─── INFORMATION PROVIDED ───

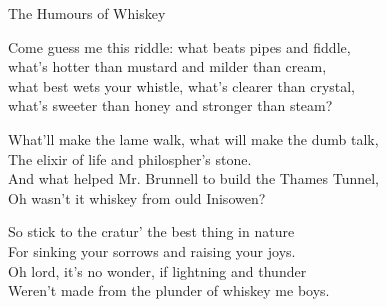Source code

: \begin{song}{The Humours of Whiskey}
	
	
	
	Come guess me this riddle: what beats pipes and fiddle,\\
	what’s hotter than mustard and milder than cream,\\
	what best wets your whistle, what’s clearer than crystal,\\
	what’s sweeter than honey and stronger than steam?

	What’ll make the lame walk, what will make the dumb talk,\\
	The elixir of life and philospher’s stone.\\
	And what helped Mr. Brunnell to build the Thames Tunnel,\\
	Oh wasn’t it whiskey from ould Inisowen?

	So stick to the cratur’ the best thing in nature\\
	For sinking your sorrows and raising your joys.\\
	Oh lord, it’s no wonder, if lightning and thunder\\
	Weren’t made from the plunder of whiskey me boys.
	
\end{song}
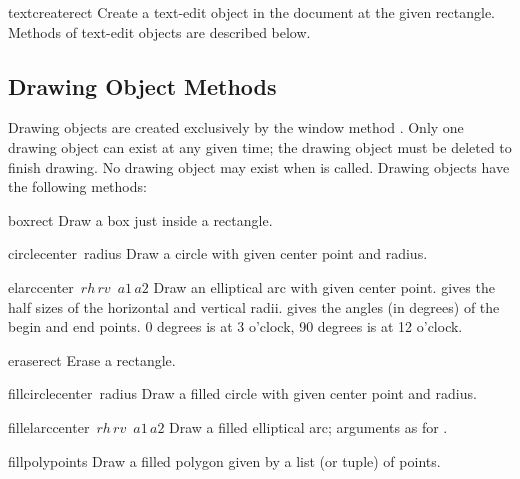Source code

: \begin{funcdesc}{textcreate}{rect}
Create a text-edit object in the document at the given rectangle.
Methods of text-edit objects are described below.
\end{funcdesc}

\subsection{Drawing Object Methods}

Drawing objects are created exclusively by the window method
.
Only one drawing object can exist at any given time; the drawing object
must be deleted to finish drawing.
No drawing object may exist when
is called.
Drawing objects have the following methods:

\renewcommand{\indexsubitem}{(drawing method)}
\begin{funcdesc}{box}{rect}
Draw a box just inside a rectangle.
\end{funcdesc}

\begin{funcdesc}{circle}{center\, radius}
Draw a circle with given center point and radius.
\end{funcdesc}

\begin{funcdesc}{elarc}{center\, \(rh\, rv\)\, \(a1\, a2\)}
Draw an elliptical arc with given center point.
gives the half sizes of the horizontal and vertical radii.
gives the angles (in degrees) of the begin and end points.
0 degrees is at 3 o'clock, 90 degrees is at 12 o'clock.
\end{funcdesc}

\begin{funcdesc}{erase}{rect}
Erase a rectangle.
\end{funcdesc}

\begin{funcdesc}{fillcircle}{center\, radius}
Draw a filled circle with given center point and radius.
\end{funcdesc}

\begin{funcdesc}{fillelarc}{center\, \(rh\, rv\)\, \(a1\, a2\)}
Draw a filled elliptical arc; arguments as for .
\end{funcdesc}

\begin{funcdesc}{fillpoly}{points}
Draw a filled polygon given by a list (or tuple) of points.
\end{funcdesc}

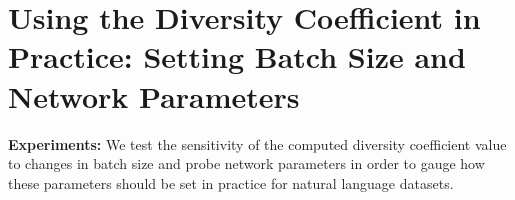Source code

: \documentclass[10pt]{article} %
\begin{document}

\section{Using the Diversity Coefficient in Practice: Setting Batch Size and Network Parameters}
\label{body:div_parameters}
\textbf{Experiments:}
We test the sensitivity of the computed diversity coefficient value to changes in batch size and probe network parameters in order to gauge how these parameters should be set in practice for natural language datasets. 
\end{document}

───

Print the data exactly as written, dropping any images it holds.

▶ _RESPONSE BELOW_
Source code

: \begin{song}{The Humours of Whiskey}
	
	
	
	Come guess me this riddle: what beats pipes and fiddle,\\
	what’s hotter than mustard and milder than cream,\\
	what best wets your whistle, what’s clearer than crystal,\\
	what’s sweeter than honey and stronger than steam?

	What’ll make the lame walk, what will make the dumb talk,\\
	The elixir of life and philospher’s stone.\\
	And what helped Mr. Brunnell to build the Thames Tunnel,\\
	Oh wasn’t it whiskey from ould Inisowen?

	So stick to the cratur’ the best thing in nature\\
	For sinking your sorrows and raising your joys.\\
	Oh lord, it’s no wonder, if lightning and thunder\\
	Weren’t made from the plunder of whiskey me boys.
	
\end{song}
Source code

: \begin{funcdesc}{textcreate}{rect}
Create a text-edit object in the document at the given rectangle.
Methods of text-edit objects are described below.
\end{funcdesc}

\subsection{Drawing Object Methods}

Drawing objects are created exclusively by the window method
.
Only one drawing object can exist at any given time; the drawing object
must be deleted to finish drawing.
No drawing object may exist when
is called.
Drawing objects have the following methods:

\renewcommand{\indexsubitem}{(drawing method)}
\begin{funcdesc}{box}{rect}
Draw a box just inside a rectangle.
\end{funcdesc}

\begin{funcdesc}{circle}{center\, radius}
Draw a circle with given center point and radius.
\end{funcdesc}

\begin{funcdesc}{elarc}{center\, \(rh\, rv\)\, \(a1\, a2\)}
Draw an elliptical arc with given center point.
gives the half sizes of the horizontal and vertical radii.
gives the angles (in degrees) of the begin and end points.
0 degrees is at 3 o'clock, 90 degrees is at 12 o'clock.
\end{funcdesc}

\begin{funcdesc}{erase}{rect}
Erase a rectangle.
\end{funcdesc}

\begin{funcdesc}{fillcircle}{center\, radius}
Draw a filled circle with given center point and radius.
\end{funcdesc}

\begin{funcdesc}{fillelarc}{center\, \(rh\, rv\)\, \(a1\, a2\)}
Draw a filled elliptical arc; arguments as for .
\end{funcdesc}

\begin{funcdesc}{fillpoly}{points}
Draw a filled polygon given by a list (or tuple) of points.
\end{funcdesc}

Source code

: \documentclass[10pt]{article} %
\begin{document}

\section{Using the Diversity Coefficient in Practice: Setting Batch Size and Network Parameters}
\label{body:div_parameters}
\textbf{Experiments:}
We test the sensitivity of the computed diversity coefficient value to changes in batch size and probe network parameters in order to gauge how these parameters should be set in practice for natural language datasets. 
\end{document}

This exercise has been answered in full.